Enabling Confident Overdraft Protection Limit Decision

Allowing customers to
set pre-approved credit,
up to a defined limit

Role:
UX/UI Designer

Industry:
Banking

Timeline:
Sep - Dec 2025

Client:
TD Bank

Overview

In recent years, TD Bank has expanded many of its banking experiences to mobile, allowing customers to manage key financial decisions directly from their phones.

Credit-related flows are especially critical in this context, as they require clarity and trust. Although customers were eligible for overdraft protection, many were not completing the digital flow to select or adjust their limit. This project focused on redesigning that experience to reduce friction, improve clarity, and support confident decision-making in a sensitive financial moment.

Team:
1 Design Manager
3 UX/ Designers
1 UX Writter

Tools:
Figma
FigJam
Confluence

Outcomes

↑ flow completion

↓ cognitive load

clear decision path

simplified limit selection

↓ branch
dependency

↑ user confidence

fewer users needing in-person support

clarity in sensitive financial information

Challenge

Existing screen and flow for selecting an overdraft limit were cognitively confusing

Users struggled to understand what amount they were choosing.
This resulted in:

  • Drop-offs during the flow

  • Underutilization of pre-approved credit

  • Users abandoning digital channels and going to physical branches or calling to the TD Line

    The challenge affected both users and the business:

  • Users experienced friction, uncertainty, and errors in a high-stakes financial decision

  • The business faced low digital adoption and increased operational load

    If not addressed, the experience would continue to generate abandonment, dissatisfaction, and a broken digital journey.

Before (BAU Screen)

Why it didn’t work

1. The hierarchy didn’t reflect the mathematical relationship
The total overdraft protection limit was presented as the primary value, without being visually expressed as the result of a sum. Its components current and additional limits appeared later and with less visual weight, breaking the natural parts → total mental model.

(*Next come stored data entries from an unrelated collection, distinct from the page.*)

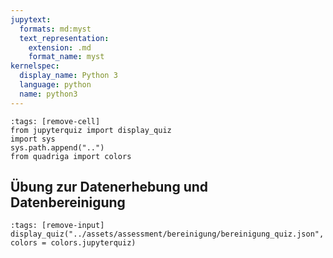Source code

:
 ```yaml
---
jupytext:
  formats: md:myst
  text_representation:
    extension: .md
    format_name: myst
kernelspec:
  display_name: Python 3
  language: python
  name: python3
---
```

```{code-cell} ipython3
:tags: [remove-cell]
from jupyterquiz import display_quiz
import sys
sys.path.append("..")
from quadriga import colors
```

## Übung zur Datenerhebung und Datenbereinigung
```{code-cell} ipython3
:tags: [remove-input]
display_quiz("../assets/assessment/bereinigung/bereinigung_quiz.json", colors = colors.jupyterquiz)
```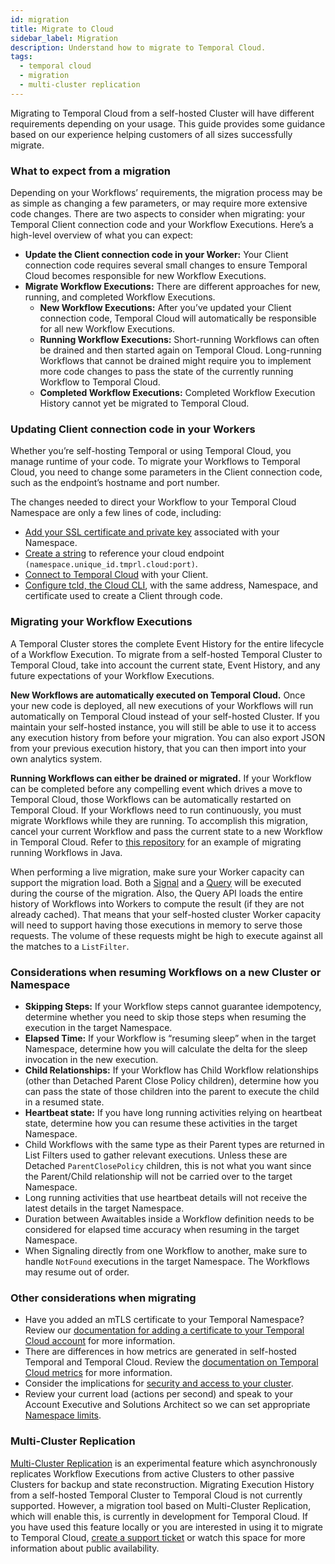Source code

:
 ```yaml
---
id: migration
title: Migrate to Cloud
sidebar_label: Migration
description: Understand how to migrate to Temporal Cloud.
tags:
  - temporal cloud
  - migration
  - multi-cluster replication
---
```


Migrating to Temporal Cloud from a self-hosted Cluster will have different requirements depending on your usage.
This guide provides some guidance based on our experience helping customers of all sizes successfully migrate.

### What to expect from a migration

Depending on your Workflows’ requirements, the migration process may be as simple as changing a few parameters, or may require more extensive code changes.
There are two aspects to consider when migrating: your Temporal Client connection code and your Workflow Executions.
Here’s a high-level overview of what you can expect:

- **Update the Client connection code in your Worker:** Your Client connection code requires several small changes to ensure Temporal Cloud becomes responsible for new Workflow Executions.
- **Migrate Workflow Executions:** There are different approaches for new, running, and completed Workflow Executions.
  - **New Workflow Executions:** After you’ve updated your Client connection code, Temporal Cloud will automatically be responsible for all new Workflow Executions.
  - **Running Workflow Executions:** Short-running Workflows can often be drained and then started again on Temporal Cloud. Long-running Workflows that cannot be drained might require you to implement more code changes to pass the state of the currently running Workflow to Temporal Cloud.
  - **Completed Workflow Executions:** Completed Workflow Execution History cannot yet be migrated to Temporal Cloud.

### Updating Client connection code in your Workers

Whether you’re self-hosting Temporal or using Temporal Cloud, you manage runtime of your code.
To migrate your Workflows to Temporal Cloud, you need to change some parameters in the Client connection code, such as the endpoint’s hostname and port number.

The changes needed to direct your Workflow to your Temporal Cloud
Namespace are only a few lines of code, including:

- [Add your SSL certificate and private key](/cloud/saml-intro) associated with your Namespace.
- [Create a string](/cloud/namespaces-intro) to reference your cloud endpoint `(namespace.unique_id.tmprl.cloud:port)`.
- [Connect to Temporal Cloud](/cloud/get-started) with your Client.
- [Configure tcld, the Cloud CLI](/cloud/tcld/index), with the same address, Namespace, and
  certificate used to create a Client through code.

### Migrating your Workflow Executions

A Temporal Cluster stores the complete Event History for the entire lifecycle of a
Workflow Execution.
To migrate from a self-hosted Temporal Cluster to Temporal Cloud, take into account the current state, Event History, and any future expectations of your Workflow Executions.

**New Workflows are automatically executed on Temporal Cloud.**
Once your new code is deployed, all new executions of your Workflows will run automatically on Temporal Cloud instead of your self-hosted Cluster.
If you maintain your self-hosted instance, you will still be able to use it to access any execution history from before your migration.
You can also export JSON from your previous execution history, that you can then import into your own analytics system.

**Running Workflows can either be drained or migrated.**
If your Workflow can be completed before any compelling event which drives a move to Temporal Cloud, those Workflows can be automatically restarted on Temporal Cloud.
If your Workflows need to run continuously, you must migrate Workflows while they are running.
To accomplish this migration, cancel your current Workflow and pass the current state to a new Workflow in Temporal Cloud.
Refer to [this repository](https://github.com/temporalio/migration-example/blob/main/src/main/java/io/temporal/migration/example/README.md) for an example of migrating running Workflows in Java.

When performing a live migration, make sure your Worker capacity can support the migration load.
Both a [Signal](/concepts/what-is-a-signal) and a [Query](/concepts/what-is-a-query) will be executed during the course of the migration.
Also, the Query API loads the entire history of Workflows into Workers to compute the result (if they are not already cached).
That means that your self-hosted cluster Worker capacity will need to support having those executions in memory to serve those requests.
The volume of these requests might be high to execute against all the matches to a `ListFilter`.

### Considerations when resuming Workflows on a new Cluster or Namespace

- **Skipping Steps:** If your Workflow steps cannot guarantee idempotency, determine whether you need to skip those steps when resuming the execution in the target Namespace.
- **Elapsed Time:** If your Workflow is “resuming sleep” when in the target Namespace, determine how you will calculate the delta for the sleep invocation in the new execution.
- **Child Relationships:** If your Workflow has Child Workflow relationships (other than Detached Parent Close Policy children), determine how you can pass the state of those children into the parent to execute the child in a resumed state.
- **Heartbeat state:** If you have long running activities relying on heartbeat state, determine how you can resume these activities in the target Namespace.
- Child Workflows with the same type as their Parent types are returned in List Filters used to gather relevant executions. Unless these are Detached `ParentClosePolicy` children, this is not what you want since the Parent/Child relationship will not be carried over to the target Namespace.
- Long running activities that use heartbeat details will not receive the latest details in the target Namespace.
- Duration between Awaitables inside a Workflow definition needs to be considered for elapsed time accuracy when resuming in the target Namespace.
- When Signaling directly from one Workflow to another, make sure to handle `NotFound` executions in the target Namespace. The Workflows may resume out of order.

### Other considerations when migrating

- Have you added an mTLS certificate to your Temporal Namespace? Review our [documentation for adding a certificate to your Temporal Cloud account](/cloud/certificates-intro) for more information.
- There are differences in how metrics are generated in self-hosted Temporal and Temporal Cloud. Review the [documentation on Temporal Cloud metrics](/cloud/metrics-intro) for more information.
- Consider the implications for [security and access to your cluster](/cloud/security-cloud-intro).
- Review your current load (actions per second) and speak to your Account Executive and Solutions Architect so we can set appropriate [Namespace limits](/cloud/limits).

### Multi-Cluster Replication

[Multi-Cluster Replication](/self-hosted/what-is-multi-cluster-replication) is an experimental feature which asynchronously replicates Workflow Executions from active Clusters to other passive Clusters for backup and state reconstruction.
Migrating Execution History from a self-hosted Temporal Cluster to Temporal Cloud is not currently supported.
However, a migration tool based on Multi-Cluster Replication, which will enable this, is currently in development for Temporal Cloud.
If you have used this feature locally or you are interested in using it to migrate to Temporal Cloud, [create a support ticket](https://docs.temporal.io/cloud/support) or watch this space for more information about public availability.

2. The sum was conceptually correct, but visually invisible
Although the experience relied on an additive logic (current + additional = total), this relationship was not represented in the layout. Users had to infer the operation instead of seeing it through structure and hierarchy.

3. Inverted information hierarchy
By showing the total before its breakdown, the screen forced users to work backwards to understand their choice, increasing cognitive effort and slowing comprehension.

How I contributed

Owned the problem from definition to delivery. My contributions included:

- Reframing the original problem statement beyond the initial request
- Leading a definition workshop to align teams on goals and constraints
- Consolidating requirements from multiple business teams touching the same flow
- Conducting competitive analysis to understand industry patterns
- Exploring and designing multiple UI approaches
- Presenting design rationale and recommendations to stakeholders
- Running accessibility reviews in collaboration with specialists

Increment Selector

Met business expectations by guiding the selection, but introduced accessibility and precision limitations.

Well received by business stakeholders and visually intuitive, yet risky for accessibility and accurate input.

Slider

Less visually expressive, but provided the highest level of clarity, precision, and accessibility, particularly for screen readers.

Input Field (Selected Option)

Designing Shared Understanding

Two business teams had opposing views on how users should select their overdraft limit: one wanted to restrict manual input, while the other believed it was necessary.

I reframed the discussion away from preference and toward risk, focusing on cognitive load, accessibility, and error prevention. By grounding the conversation in UX research, accessibility standards, and usability risks, I helped align stakeholders around a decision based on user safety and clarity rather than visual appeal.

Shaping product experience

The core design challenge was enabling users to choose a credit limit with confidence.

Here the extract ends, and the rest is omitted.